Monday, 14 March 2016

My Review of "The Crow Girl"

The Crow Girl
It's a good job I received this wirelessly to my kindle so could forget the fact that it's an overwhelming 750 pages long! Initially published as three separate novels, it has now been combined into one book of three volumes. To be honest, I think this works well as it allows you to become totally engrossed in the complex narrative and as each volume ends on a real cliffhanger, it would have been frustrating had I not been able to read on straight away. I don't think I've immersed myself in something so long and so disturbing, shocking and gripping since "The Girl with the Dragon Tattoo" trilogy!

This book will be compared to Larsson's tour de force, and rightly so. It is written by Jerker Erikson and Hakan Axlandar Sundquist and billed as the "newest crime novel sensation" set in Sweden. Psycological Thrillers from this part of the world are very popular at the moment and I'm sure this book will continue to give readers good reason to seek out "Nordic Noir". This is more than a psychological thriller; this is a masterpiece in crime fiction.

The opening had me completely hooked. An anonymous voice immediately creates a sense that something ominous is about to take place with their preparation for something where "nothing would be left to chance....Fate was a dangerously unreliable accomplice and an unpredictable enemy." It is evident that a room is being made ready- a hidden room in which to keep someone hidden.

We then switch to Detective Jeanette Kihlberg who is in charge of investigating a murder scene where a mummified and abused child's body has been found. There is no gentle introduction to this thriller; there is no where to hide from the heinous crimes you are going to be exposed to over the next 790 pages. This is not for the faint hearted. It is a gritty and incredibly dark novel. By 12% of my way through there had been a handful of pedophile cases, psychiatric cases, high crime rate and at least two murders. And it just kept increasing.

Jeanette Kihlberg comes from three generations of police officers. She has fought hard to get there and she is constantly suffering from a lack of respect from a work place dominated by men. She is the main breadwinner in her marriage, her husband stays at home to look after their son. Kilhberg is caught between guilt, obligation, resentment and ambition throughout the novel. She is a very strong, determined woman. I thought she was a very interesting, well developed character and this novel is very much about women, keeping them at the centre of the storyline.

Another key character is Sofia Zetterlund. She is a therapist specialising in dealing with psychopathic perpetrators. She is a brilliant creation. She is an absolutely absorbing character and I was truly gripped by her. She is complex and fascinating. She spends her life interviewing and working with pedophiles and criminals of the most twisted nature. She gets called to the most harrowing crime scenes. The way her character and her role in the novel develop was totally captivating. It unfolded and evolved in a way that showed Erikson and Sundquist to be skilled writers. Their execution of events, emotions and revelations is one of real genius.

There are lots of characters to keep track of and narratives switch between different voices and locations. The novel travels through Sweden, Denmark, Sierra Leone to name a few and also uses flashbacks and backstories to further layer up the intertwining threads. Each chapter is clearly headed which is really helpful and actually the chapters are relatively brief which means you keep turning, unaware of the length of the overall book. There are plenty of cliffhangers and I kept finding myself saying, "Just a bit more...."

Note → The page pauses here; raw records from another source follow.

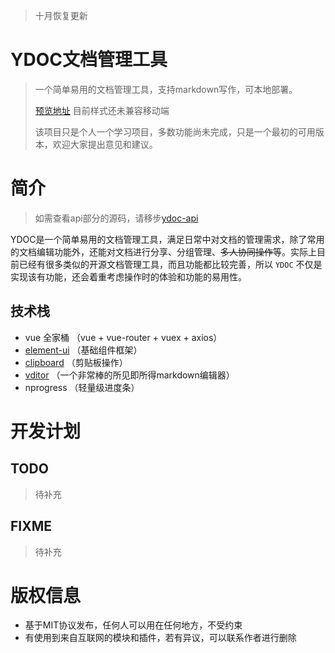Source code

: > 十月恢复更新

# YDOC文档管理工具

> 一个简单易用的文档管理工具，支持markdown写作，可本地部署。
>
> [预览地址](https://www.yes-api.com)  目前样式还未兼容移动端
>
> 该项目只是个人一个学习项目，多数功能尚未完成，只是一个最初的可用版本，欢迎大家提出意见和建议。


# 简介

> 如需查看api部分的源码，请移步[ydoc-api](https://github.com/yesccx/ydoc-api)

YDOC是一个简单易用的文档管理工具，满足日常中对文档的管理需求，除了常用的文档编辑功能外，还能对文档进行分享、分组管理、~~多人协同操作~~等。实际上目前已经有很多类似的开源文档管理工具，而且功能都比较完善，所以 `YDOC` 不仅是实现该有功能，还会着重考虑操作时的体验和功能的易用性。


## 技术栈

- vue 全家桶 （vue + vue-router + vuex + axios）
- [element-ui](https://element.eleme.io/) （基础组件框架）
- [clipboard](http://www.clipboardjs.cn/) （剪贴板操作）
- [vditor](https://github.com/Vanessa219/vditor) （一个非常棒的所见即所得markdown编辑器）
- nprogress （轻量级进度条）


# 开发计划

## TODO

> 待补充


## FIXME

> 待补充


# 版权信息

- 基于MIT协议发布，任何人可以用在任何地方，不受约束
- 有使用到来自互联网的模块和插件，若有异议，可以联系作者进行删除

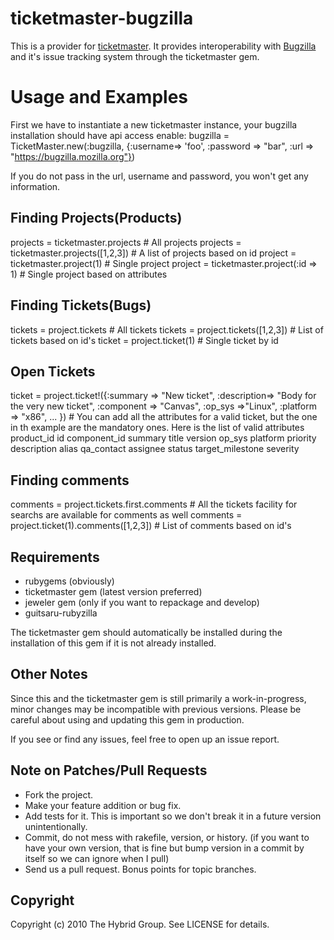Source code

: # ticketmaster-bugzilla

This is a provider for [ticketmaster](http://ticketrb.com). It provides interoperability with [Bugzilla](http://bugzilla.org) and it's issue tracking system through the ticketmaster gem.

# Usage and Examples

First we have to instantiate a new ticketmaster instance, your bugzilla installation should have api access enable:
bugzilla = TicketMaster.new(:bugzilla, {:username=> 'foo', :password => "bar", :url => "https://bugzilla.mozilla.org"})

If you do not pass in the url, username and password, you won't get any information.

## Finding Projects(Products)

projects = ticketmaster.projects # All projects
projects = ticketmaster.projects([1,2,3]) # A list of projects based on id
project = ticketmaster.project(1) # Single project
project = ticketmaster.project(:id => 1) # Single project based on attributes

## Finding Tickets(Bugs)

tickets = project.tickets # All tickets
tickets = project.tickets([1,2,3]) # List of tickets based on id's
ticket = project.ticket(1) # Single ticket by id

## Open Tickets

ticket = project.ticket!({:summary => "New ticket", :description=> "Body for the very new ticket", :component => "Canvas", :op_sys =>"Linux", :platform => "x86", ... }) # You can add all the attributes for a valid ticket, but the one in th example are the mandatory ones. Here is the list of valid attributes
                  product_id
                  id 
                  component_id 
                  summary 
                  title 
                  version 
                  op_sys 
                  platform 
                  priority 
                  description 
                  alias 
                  qa_contact 
                  assignee 
                  status 
                  target_milestone 
                  severity 

## Finding comments

comments = project.tickets.first.comments # All the tickets facility for searchs are available for comments as well
comments = project.ticket(1).comments([1,2,3]) # List of comments based on id's


## Requirements

  * rubygems (obviously)
  * ticketmaster gem (latest version preferred)
  * jeweler gem (only if you want to repackage and develop)
  * guitsaru-rubyzilla

  The ticketmaster gem should automatically be installed during the installation of this gem if it is not already installed.

## Other Notes

  Since this and the ticketmaster gem is still primarily a work-in-progress, minor changes may be incompatible with previous versions. Please be careful about using and updating this gem in production.

  If you see or find any issues, feel free to open up an issue report.


## Note on Patches/Pull Requests

  * Fork the project.
  * Make your feature addition or bug fix.
  * Add tests for it. This is important so we don't break it in a
  future version unintentionally.
  * Commit, do not mess with rakefile, version, or history.
(if you want to have your own version, that is fine but bump version in a commit by itself so we can ignore when I pull)
  * Send us a pull request. Bonus points for topic branches.

## Copyright

  Copyright (c) 2010 The Hybrid Group. See LICENSE for details.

There is some fantastic writing and some excellent lines like, "Can you be evil if you don't feel guilt? Or are feelings of guilt a precondition for evil?" and "How simple everything could be. And simultaneously how complicated." The sentence structure is often short and thoughts and statements are presented with brevity and drama, creating tension and suspense and also implying more about that particular character. For example: "Killing someone is easy. The difficulties are mental.....Empathy, conscience and reflection usually function as hindrances against outbreaks of fatal violence." This is good writing and craftsmanship. It is focussed and fluent. The second volume picks up the pace with shorter chapters, shorter sentences, more drama and an increased sense of urgency.

I'd like to write more and talk about the characters in more detail but can't without spoiling the plot or giving anything away. It's tricky to review such a long, complex novel.

In summary, this is a psychological thriller of the most truest sense. It is psychologically intense and a real exploration of the brain and how it processes past memories and experiences; how it can trick, forget, repress and invent things. It is a novel about abuse, dysfunction and control. It is a novel with a cast of deeply twisted perpetrators, a complex criminal investigation, a high body count and where nothing is straight forward. It is a highly sophisticated and well conceived piece of work which is expertly delivered and proficiently conveyed. It is a box set waiting to happen! It's going to take a while to recover from this read!

Thank you to NetGalley for the advanced copy of this book in return for a fair and honest review.